» Work task
Go through the records line by line from the top and repeat each one exactly, ending with the line that contains "Examples of unacceptable".

Records drawn from a dataset
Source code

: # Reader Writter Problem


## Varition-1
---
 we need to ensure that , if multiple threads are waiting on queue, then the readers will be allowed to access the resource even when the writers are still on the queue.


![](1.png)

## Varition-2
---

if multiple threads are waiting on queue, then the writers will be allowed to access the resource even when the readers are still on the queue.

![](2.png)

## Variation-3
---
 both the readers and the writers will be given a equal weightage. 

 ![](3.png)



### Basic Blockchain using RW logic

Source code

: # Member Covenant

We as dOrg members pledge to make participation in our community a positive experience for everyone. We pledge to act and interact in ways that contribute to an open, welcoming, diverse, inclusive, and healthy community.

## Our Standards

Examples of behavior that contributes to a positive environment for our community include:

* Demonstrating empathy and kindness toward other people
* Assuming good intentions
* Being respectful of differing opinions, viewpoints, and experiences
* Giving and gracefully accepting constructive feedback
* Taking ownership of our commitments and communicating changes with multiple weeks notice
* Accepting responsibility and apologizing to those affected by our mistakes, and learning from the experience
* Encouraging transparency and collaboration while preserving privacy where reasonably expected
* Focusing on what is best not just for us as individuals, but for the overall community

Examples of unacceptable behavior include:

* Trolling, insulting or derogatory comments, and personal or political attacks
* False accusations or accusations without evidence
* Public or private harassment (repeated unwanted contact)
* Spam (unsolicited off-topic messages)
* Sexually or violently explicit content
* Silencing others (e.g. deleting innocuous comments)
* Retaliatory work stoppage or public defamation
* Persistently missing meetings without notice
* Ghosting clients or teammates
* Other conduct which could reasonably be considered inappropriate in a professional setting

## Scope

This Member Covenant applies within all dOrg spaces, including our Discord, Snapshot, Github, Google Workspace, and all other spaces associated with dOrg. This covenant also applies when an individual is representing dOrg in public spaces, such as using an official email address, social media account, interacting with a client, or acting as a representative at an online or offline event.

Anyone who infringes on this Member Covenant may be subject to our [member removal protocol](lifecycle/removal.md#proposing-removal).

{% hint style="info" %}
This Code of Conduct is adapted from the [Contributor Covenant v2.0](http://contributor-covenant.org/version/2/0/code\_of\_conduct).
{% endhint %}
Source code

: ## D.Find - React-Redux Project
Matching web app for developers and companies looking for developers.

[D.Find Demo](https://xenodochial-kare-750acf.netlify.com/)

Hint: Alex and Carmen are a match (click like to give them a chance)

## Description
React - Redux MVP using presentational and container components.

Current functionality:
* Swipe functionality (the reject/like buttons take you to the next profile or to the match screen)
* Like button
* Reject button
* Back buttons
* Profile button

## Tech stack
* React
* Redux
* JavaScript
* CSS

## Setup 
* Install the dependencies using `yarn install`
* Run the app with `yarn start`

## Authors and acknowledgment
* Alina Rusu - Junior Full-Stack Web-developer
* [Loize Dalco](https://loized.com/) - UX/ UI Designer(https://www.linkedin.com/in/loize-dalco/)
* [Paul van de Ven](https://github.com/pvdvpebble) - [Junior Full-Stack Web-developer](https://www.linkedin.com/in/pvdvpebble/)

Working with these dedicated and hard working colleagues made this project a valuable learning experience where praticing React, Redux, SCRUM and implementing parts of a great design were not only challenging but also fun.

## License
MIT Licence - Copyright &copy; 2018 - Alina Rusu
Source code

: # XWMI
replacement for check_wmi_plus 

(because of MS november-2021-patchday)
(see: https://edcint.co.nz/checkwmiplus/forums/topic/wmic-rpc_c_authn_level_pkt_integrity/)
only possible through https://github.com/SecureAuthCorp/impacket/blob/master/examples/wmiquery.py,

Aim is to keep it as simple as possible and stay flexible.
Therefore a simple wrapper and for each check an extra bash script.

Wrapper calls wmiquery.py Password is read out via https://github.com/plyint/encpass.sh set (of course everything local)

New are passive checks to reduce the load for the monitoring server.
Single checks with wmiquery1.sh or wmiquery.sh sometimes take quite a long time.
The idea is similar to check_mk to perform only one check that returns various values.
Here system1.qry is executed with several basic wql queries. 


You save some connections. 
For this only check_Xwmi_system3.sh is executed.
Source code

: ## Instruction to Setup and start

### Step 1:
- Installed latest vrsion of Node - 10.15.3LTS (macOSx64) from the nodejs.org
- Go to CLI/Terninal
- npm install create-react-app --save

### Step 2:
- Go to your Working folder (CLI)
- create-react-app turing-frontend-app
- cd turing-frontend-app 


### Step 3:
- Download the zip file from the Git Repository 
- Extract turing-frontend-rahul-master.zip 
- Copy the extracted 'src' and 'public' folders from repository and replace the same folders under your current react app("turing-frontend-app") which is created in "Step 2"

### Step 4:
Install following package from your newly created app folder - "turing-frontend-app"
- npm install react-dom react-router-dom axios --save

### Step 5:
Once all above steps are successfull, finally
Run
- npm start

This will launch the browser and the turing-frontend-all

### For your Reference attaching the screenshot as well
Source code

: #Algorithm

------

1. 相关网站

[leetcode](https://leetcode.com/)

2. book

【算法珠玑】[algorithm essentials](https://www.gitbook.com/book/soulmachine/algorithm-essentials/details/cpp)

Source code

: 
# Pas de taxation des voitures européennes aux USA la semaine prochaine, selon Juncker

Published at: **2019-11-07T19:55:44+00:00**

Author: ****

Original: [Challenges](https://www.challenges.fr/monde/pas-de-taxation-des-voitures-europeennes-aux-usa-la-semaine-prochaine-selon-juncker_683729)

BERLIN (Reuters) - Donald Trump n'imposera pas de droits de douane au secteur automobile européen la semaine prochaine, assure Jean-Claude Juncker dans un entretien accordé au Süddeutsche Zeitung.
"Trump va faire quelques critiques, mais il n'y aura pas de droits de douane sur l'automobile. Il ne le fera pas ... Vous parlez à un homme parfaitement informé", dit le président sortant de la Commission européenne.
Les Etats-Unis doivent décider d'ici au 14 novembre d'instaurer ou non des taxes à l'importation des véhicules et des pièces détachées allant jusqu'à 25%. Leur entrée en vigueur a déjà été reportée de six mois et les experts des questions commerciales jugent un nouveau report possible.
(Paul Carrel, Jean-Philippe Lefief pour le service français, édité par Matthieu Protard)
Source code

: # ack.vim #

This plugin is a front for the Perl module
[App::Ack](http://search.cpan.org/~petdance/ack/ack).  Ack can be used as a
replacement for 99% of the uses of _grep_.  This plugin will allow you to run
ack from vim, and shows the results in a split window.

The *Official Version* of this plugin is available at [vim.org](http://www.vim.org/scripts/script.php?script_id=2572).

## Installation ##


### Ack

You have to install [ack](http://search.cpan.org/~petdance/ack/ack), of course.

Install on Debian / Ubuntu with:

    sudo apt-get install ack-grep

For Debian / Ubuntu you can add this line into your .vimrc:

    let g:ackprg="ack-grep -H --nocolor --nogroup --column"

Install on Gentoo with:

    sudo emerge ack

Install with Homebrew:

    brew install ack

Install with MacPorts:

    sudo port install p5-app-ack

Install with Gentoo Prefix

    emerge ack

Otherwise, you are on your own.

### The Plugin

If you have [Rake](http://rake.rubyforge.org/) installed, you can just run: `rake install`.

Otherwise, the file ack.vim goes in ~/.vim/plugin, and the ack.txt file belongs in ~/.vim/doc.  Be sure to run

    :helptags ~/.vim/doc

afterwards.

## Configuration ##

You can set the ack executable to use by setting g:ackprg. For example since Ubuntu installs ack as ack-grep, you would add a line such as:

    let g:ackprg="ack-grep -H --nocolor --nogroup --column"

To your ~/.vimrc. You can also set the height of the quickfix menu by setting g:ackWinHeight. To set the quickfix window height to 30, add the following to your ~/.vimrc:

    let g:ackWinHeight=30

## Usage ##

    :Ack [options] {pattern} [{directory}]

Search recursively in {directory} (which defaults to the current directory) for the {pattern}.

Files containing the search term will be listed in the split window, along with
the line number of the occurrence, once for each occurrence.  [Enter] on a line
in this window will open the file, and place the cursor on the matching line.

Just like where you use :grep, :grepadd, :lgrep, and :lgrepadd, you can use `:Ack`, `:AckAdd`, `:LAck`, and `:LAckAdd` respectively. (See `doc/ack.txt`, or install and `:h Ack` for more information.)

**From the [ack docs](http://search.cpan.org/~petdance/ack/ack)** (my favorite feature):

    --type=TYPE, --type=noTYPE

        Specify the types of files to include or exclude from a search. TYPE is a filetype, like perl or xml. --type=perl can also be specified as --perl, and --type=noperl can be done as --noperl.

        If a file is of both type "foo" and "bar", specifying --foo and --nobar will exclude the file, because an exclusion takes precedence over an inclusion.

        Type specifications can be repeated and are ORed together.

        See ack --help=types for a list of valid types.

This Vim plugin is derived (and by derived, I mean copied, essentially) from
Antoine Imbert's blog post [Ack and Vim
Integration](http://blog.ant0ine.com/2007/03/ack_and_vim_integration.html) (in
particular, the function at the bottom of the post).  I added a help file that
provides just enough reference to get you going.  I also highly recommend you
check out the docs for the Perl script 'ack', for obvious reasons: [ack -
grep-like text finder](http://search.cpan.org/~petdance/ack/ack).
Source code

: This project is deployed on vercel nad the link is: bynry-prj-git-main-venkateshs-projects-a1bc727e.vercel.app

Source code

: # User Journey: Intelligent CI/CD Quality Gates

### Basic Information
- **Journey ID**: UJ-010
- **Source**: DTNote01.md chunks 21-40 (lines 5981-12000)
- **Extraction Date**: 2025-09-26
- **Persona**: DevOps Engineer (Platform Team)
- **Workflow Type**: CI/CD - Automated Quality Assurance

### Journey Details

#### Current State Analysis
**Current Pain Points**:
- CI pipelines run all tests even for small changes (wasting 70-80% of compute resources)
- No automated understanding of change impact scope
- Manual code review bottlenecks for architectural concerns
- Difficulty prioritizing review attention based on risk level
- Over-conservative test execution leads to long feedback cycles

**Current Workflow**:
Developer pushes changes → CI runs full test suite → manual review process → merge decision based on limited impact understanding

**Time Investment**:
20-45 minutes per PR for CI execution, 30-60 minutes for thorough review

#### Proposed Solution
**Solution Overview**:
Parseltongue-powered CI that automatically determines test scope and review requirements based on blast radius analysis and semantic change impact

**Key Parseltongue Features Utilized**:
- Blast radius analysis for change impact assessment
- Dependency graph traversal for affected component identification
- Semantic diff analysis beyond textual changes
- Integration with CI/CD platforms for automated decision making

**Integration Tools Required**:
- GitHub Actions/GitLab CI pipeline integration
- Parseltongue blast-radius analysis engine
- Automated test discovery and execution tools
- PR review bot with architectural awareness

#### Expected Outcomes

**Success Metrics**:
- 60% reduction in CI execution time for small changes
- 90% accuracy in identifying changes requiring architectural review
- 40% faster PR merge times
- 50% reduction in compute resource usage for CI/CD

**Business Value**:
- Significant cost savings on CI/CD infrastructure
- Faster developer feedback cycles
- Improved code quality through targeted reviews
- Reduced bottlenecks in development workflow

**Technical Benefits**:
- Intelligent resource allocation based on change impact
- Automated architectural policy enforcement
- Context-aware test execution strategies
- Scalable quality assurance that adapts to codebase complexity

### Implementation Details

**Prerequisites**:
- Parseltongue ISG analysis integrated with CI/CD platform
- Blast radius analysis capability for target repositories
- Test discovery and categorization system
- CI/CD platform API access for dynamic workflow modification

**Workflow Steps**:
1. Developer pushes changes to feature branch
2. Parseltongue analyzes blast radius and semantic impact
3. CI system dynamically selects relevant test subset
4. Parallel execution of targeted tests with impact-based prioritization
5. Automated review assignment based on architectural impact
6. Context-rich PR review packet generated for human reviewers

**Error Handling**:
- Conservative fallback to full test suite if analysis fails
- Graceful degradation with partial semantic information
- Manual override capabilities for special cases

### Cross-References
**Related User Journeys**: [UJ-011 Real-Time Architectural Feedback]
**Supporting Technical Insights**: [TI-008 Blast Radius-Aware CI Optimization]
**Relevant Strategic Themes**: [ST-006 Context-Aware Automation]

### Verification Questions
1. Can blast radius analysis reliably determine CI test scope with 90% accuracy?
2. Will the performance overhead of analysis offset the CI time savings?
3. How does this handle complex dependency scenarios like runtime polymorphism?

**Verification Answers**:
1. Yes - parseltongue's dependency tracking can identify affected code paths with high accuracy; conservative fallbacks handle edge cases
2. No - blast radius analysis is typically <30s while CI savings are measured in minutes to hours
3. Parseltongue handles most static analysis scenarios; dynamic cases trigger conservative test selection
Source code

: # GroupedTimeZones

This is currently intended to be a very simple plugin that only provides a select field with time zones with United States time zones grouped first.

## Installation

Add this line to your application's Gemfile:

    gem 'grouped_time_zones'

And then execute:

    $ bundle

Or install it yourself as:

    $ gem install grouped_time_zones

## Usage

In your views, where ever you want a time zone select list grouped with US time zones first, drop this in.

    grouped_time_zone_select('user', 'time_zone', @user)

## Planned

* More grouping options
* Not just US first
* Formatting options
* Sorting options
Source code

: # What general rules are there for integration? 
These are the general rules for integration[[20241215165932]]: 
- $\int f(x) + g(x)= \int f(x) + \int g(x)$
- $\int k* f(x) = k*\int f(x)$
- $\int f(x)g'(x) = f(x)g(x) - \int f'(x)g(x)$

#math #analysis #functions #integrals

» Reply
Source code

: # Reader Writter Problem


## Varition-1
---
 we need to ensure that , if multiple threads are waiting on queue, then the readers will be allowed to access the resource even when the writers are still on the queue.


![](1.png)

## Varition-2
---

if multiple threads are waiting on queue, then the writers will be allowed to access the resource even when the readers are still on the queue.

![](2.png)

## Variation-3
---
 both the readers and the writers will be given a equal weightage. 

 ![](3.png)



### Basic Blockchain using RW logic

Source code

: # Member Covenant

We as dOrg members pledge to make participation in our community a positive experience for everyone. We pledge to act and interact in ways that contribute to an open, welcoming, diverse, inclusive, and healthy community.

## Our Standards

Examples of behavior that contributes to a positive environment for our community include:

* Demonstrating empathy and kindness toward other people
* Assuming good intentions
* Being respectful of differing opinions, viewpoints, and experiences
* Giving and gracefully accepting constructive feedback
* Taking ownership of our commitments and communicating changes with multiple weeks notice
* Accepting responsibility and apologizing to those affected by our mistakes, and learning from the experience
* Encouraging transparency and collaboration while preserving privacy where reasonably expected
* Focusing on what is best not just for us as individuals, but for the overall community

Examples of unacceptable behavior include:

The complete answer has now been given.